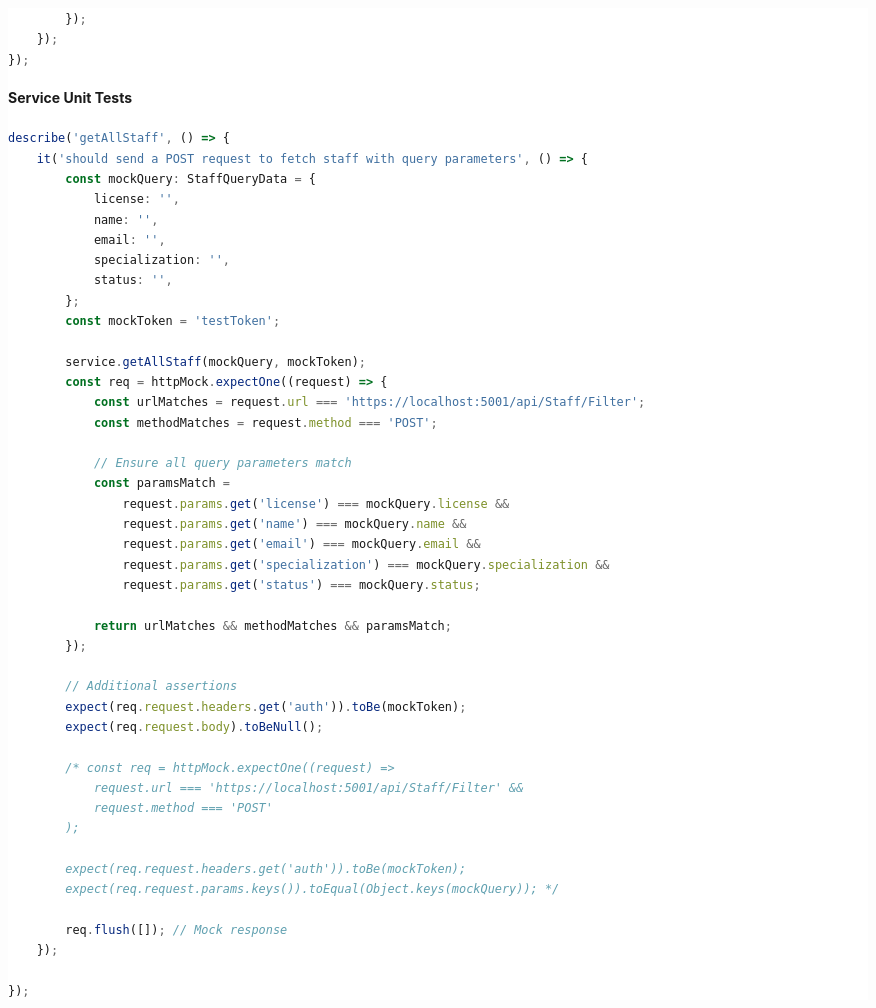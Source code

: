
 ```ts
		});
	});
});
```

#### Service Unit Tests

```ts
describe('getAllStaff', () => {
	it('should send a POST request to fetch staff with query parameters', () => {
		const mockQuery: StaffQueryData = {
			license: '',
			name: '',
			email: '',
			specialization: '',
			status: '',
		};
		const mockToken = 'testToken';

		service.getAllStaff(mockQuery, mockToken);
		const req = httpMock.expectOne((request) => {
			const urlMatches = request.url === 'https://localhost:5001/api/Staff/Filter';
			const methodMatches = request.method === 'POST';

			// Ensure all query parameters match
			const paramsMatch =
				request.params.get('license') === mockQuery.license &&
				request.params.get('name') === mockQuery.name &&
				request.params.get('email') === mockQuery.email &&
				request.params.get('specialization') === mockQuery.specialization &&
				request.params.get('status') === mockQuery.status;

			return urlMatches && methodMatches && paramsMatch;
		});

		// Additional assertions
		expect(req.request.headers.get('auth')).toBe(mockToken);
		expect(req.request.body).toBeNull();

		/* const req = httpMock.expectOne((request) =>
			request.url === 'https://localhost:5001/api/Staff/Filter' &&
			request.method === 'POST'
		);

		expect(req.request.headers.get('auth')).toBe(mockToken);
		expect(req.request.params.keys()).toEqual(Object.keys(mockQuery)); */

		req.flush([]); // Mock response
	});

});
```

▬▬▬▬▬▬▬▬▬▬

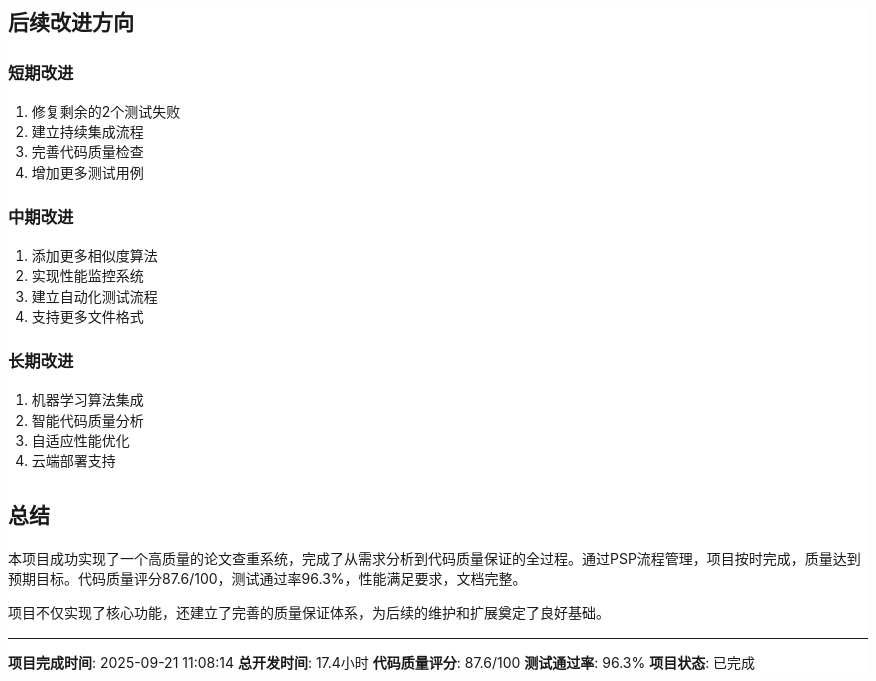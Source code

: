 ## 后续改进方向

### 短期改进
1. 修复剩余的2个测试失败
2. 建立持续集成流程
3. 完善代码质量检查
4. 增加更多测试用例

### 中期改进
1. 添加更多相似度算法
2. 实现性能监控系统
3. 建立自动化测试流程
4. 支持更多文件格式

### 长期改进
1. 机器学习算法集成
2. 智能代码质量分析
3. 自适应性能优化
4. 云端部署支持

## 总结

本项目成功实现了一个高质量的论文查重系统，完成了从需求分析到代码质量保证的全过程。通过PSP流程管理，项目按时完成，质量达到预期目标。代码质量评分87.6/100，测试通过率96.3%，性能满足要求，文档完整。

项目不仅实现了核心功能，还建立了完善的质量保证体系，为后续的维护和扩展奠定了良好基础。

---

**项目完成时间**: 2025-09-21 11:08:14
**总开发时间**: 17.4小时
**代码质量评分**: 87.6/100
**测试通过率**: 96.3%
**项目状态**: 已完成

▬▬▬▬▬▬▬▬▬▬

Copy out every line from the material above where the string "getAllStaff" turns up.

describe('getAllStaff', () => {
		service.getAllStaff(mockQuery, mockToken);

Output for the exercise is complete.